======== RECORDED DATA ========
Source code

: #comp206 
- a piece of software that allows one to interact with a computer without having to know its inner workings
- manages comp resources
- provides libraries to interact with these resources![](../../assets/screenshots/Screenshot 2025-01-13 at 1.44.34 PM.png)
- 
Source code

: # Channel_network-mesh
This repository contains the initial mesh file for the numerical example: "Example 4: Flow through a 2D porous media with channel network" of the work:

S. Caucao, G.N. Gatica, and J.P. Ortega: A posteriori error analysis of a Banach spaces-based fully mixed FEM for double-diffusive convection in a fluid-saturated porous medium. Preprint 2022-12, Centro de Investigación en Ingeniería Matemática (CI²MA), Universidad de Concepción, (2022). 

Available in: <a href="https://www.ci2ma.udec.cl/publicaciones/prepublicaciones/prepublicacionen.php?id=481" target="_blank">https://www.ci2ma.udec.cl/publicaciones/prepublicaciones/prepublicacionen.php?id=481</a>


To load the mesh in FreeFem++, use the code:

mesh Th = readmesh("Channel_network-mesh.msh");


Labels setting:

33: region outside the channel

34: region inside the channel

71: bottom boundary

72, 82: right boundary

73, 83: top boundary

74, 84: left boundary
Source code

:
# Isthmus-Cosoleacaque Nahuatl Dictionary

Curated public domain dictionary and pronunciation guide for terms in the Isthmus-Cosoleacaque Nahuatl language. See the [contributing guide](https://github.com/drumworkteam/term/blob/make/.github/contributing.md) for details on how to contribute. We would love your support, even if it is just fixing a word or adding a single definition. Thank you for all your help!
========
======== RECORDED DATA ========
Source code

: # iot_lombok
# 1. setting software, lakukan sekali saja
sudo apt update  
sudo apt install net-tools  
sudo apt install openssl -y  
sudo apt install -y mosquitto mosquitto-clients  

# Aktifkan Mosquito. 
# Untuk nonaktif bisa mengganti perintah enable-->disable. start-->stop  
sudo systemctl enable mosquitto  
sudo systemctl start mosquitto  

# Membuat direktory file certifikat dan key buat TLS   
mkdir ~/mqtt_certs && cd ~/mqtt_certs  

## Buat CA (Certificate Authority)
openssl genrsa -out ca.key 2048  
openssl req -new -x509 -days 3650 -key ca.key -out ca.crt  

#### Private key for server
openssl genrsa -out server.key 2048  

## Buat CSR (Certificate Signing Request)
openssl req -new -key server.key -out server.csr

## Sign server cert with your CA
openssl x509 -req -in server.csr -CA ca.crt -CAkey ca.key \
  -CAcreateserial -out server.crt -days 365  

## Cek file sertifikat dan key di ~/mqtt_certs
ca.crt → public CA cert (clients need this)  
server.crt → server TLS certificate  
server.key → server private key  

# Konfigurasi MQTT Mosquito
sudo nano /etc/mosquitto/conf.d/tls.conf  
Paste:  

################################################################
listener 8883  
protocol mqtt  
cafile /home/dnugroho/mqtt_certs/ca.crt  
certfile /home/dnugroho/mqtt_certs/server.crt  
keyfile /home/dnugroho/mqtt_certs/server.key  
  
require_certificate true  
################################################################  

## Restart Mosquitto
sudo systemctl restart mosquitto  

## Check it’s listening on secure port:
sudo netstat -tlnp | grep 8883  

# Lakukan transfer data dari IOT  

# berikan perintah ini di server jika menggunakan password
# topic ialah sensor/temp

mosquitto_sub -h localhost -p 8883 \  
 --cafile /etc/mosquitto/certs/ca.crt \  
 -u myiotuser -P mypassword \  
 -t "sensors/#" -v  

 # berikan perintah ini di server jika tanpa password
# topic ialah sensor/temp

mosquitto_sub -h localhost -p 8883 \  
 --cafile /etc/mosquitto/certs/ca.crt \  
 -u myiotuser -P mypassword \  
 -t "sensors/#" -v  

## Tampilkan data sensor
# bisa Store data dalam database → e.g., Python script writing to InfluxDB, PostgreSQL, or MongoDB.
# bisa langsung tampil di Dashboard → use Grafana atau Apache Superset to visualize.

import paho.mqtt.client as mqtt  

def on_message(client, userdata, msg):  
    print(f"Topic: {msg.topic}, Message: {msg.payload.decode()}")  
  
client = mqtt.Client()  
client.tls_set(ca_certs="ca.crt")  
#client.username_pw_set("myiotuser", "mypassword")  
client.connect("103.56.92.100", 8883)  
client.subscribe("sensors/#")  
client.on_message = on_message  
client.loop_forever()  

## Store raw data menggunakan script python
========
Transcribe the lines above between the line holding "This repository contains" and the line holding "Curated public domain", inclusive, exactly as they stand and with nothing added.

This repository contains the initial mesh file for the numerical example: "Example 4: Flow through a 2D porous media with channel network" of the work:

S. Caucao, G.N. Gatica, and J.P. Ortega: A posteriori error analysis of a Banach spaces-based fully mixed FEM for double-diffusive convection in a fluid-saturated porous medium. Preprint 2022-12, Centro de Investigación en Ingeniería Matemática (CI²MA), Universidad de Concepción, (2022). 

Available in: <a href="https://www.ci2ma.udec.cl/publicaciones/prepublicaciones/prepublicacionen.php?id=481" target="_blank">https://www.ci2ma.udec.cl/publicaciones/prepublicaciones/prepublicacionen.php?id=481</a>


To load the mesh in FreeFem++, use the code:

mesh Th = readmesh("Channel_network-mesh.msh");


Labels setting:

33: region outside the channel

34: region inside the channel

71: bottom boundary

72, 82: right boundary

73, 83: top boundary

74, 84: left boundary
Source code

:
# Isthmus-Cosoleacaque Nahuatl Dictionary

Curated public domain dictionary and pronunciation guide for terms in the Isthmus-Cosoleacaque Nahuatl language. See the [contributing guide](https://github.com/drumworkteam/term/blob/make/.github/contributing.md) for details on how to contribute. We would love your support, even if it is just fixing a word or adding a single definition. Thank you for all your help!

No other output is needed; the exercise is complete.